Marvel's Guardians of the Galaxy - test : oubliez les films, les vrais Gardiens sont ici

JL Techer | 25 octobre 2021 - MAJ : 25/10/2021 15:05
JL Techer | 25 octobre 2021 - MAJ : 25/10/2021 15:05

Les Gardiens de la Galaxie sont des outsiders. Bande de bras cassés mal-aimés, ceux qui auraient bien pu hériter du surnom des "Rebus de la Galaxie", n'étaient pas réellement destinés à de grandes réussites. Ceci s'applique tant aux personnages qu'aux films (qui croyait en James Gunn sérieusement ?), et encore plus au jeu vidéo Marvel's Guardians of the Galaxy. Sur le papier, il s'agissait d'un TPS générique, avec une technique pas prête à brûler les rétines. Pourtant, comme à leur habitude, les Gardiens déjouent tous les pronostics et ouvrent les portes d'une galaxie que l'on ne veut plus quitter.

Rock Rock Till You Drop

Billy Idol s'écrit "White Wedding" dans les écouteurs du walkman de Peter "Star-Lord" Quill. Tout aurait dû bien se passer. Le plan était pourtant sans faille.

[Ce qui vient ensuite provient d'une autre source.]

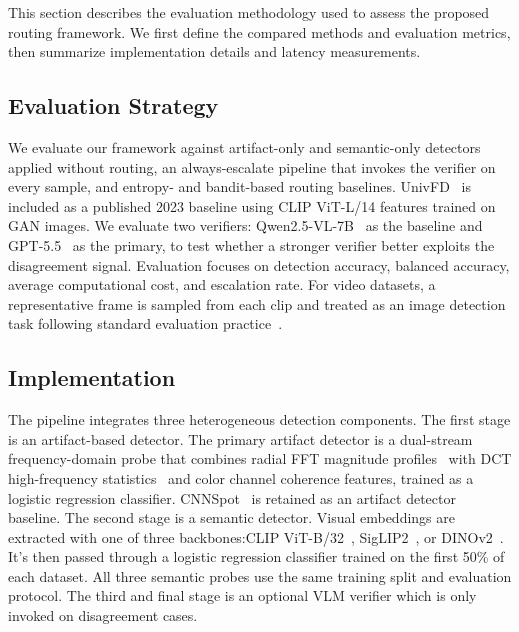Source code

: \documentclass{ieeeaccess}
\begin{document}
This section describes the evaluation methodology used to assess the proposed routing framework. We first define the compared methods and evaluation metrics, then summarize implementation details and latency measurements.

\subsection{Evaluation Strategy}
We evaluate our framework against artifact-only and semantic-only detectors applied without routing, an always-escalate pipeline that invokes the verifier on every sample, and entropy- and bandit-based routing baselines. UnivFD~\cite{ojha2023fakedetect} is included
as a published 2023 baseline using CLIP ViT-L/14 features trained on GAN images. We
evaluate two verifiers: Qwen2.5-VL-7B~\cite{bai2025qwen25vltechnicalreport} as the
baseline and GPT-5.5~\cite{openai2026gpt55} as the primary, to test whether a stronger verifier better exploits the disagreement signal.
Evaluation focuses on detection accuracy, balanced accuracy, 
average computational cost, and escalation rate. For video 
datasets, a representative frame is sampled from each clip 
and treated as an image detection task following standard 
evaluation practice~\cite{wen2025busterxmllmpoweredaigeneratedvideo}.



\subsection{Implementation}

The pipeline integrates three heterogeneous detection components. The first stage is an artifact-based detector. The primary artifact detector is a dual-stream frequency-domain probe that combines radial FFT magnitude profiles~\cite{dzanic2020fourier} with DCT high-frequency statistics~\cite{frank2020leveraging, Corvi_2023_ICASSP} and color channel
coherence features, trained as a logistic regression classifier. CNNSpot~\cite{wang2020cnn} is retained as an artifact detector baseline. The second stage is a semantic detector. Visual embeddings are extracted with one of three backbones:CLIP
ViT-B/32~\cite{pmlr-v139-radford21a}, SigLIP2~\cite{tschannen2025siglip2}, or
DINOv2~\cite{oquab2023dinov2}. It's then passed through a logistic regression classifier trained on the first 50\% of each dataset. All three semantic probes use the same training split and evaluation protocol. The third and final stage is an optional VLM verifier which is only invoked 
on disagreement cases.
\end{document}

Une mission de routine, une petite escroquerie, mais sans plus, l'équipe en avait vu d'autre. Alors à quel moment est-ce que ça a pu dérailler ? Pourquoi est-ce que Groot et Gamora se retrouvent cernés par les soldats de Lady Hellbender ? Qu'importe, Quill hurle ses ordres, et virevolte comme un beau diable grâce à ses jet-boots, et tire sur tout ce qui n'a pas l'air d'un arbre, d'un raton laveur ou qui n'a pas la peau verte.   

Rock'n'roll. Il s'agit du meilleur des mots pour décrire l'expérience qu'offre Marvel's Guardians of the Galaxy. Dès les premiers instants de jeu, le titre développé par Square Enix réussit son pari : cueillir le joueur pour l'embarquer loin, très loin dans la galaxie. Faisant écho à la marque de fabrique des films mettant en scène les Gardiens, la bande originale y joue le rôle d'autoroute vers un autre univers. Un univers dont l'ADN est fait de SF débridée et de bulles de nostalgie eighties, le tout secoué par un humour fou. 

 

photoUn look passe partout

 

A contrario à la plupart des productions vidéoludiques qui essaient d'injecter de la dérision dans leur formule ou leurs dialogues, pour souvent se vautrer dans la fange de l'auto-parodie (hello Saints Row), les Gardiens de Square Enix arrivent à être vraiment drôles. Il s'agit même d'une authentique comédie SF vidéoludique. Il n'est pas question ici de simples sourires en coin, ou de hochements de tête entendus, mais bel et bien de vrais rires sincères. Les dialogues entre Drax et Gamora sont un exemple d'écriture humoristique, et entendre Rocket Raccoon lors d'une mission informer de sa position en parlant de la "Team Rocket" est un délice. Saluons au passage une VF excellente, à la hauteur d'une VO exceptionnelle

Qu'il n'y ait pas de méprise cependant : Marvel's Guardian of the Galaxy sait aussi ménager ses ambiances, et les protagonistes ne sont pas des clowns de l'espace. Rocket a un passé déchirant et sait être touchant, Gamora vit avec l'héritage paternel le plus lourd de la galaxie, et même Groot saura se montrer attachant. Il faut toutefois souligner que celui qui a bénéficié du plus grand soin reste Peter Quill. "From Zero to Hero" déclame le faux groupe de heavy metal 80s Star-Lord (créé pour le jeu) sur la bande originale, et on ne saurait mieux décrire le parcours de Quill. 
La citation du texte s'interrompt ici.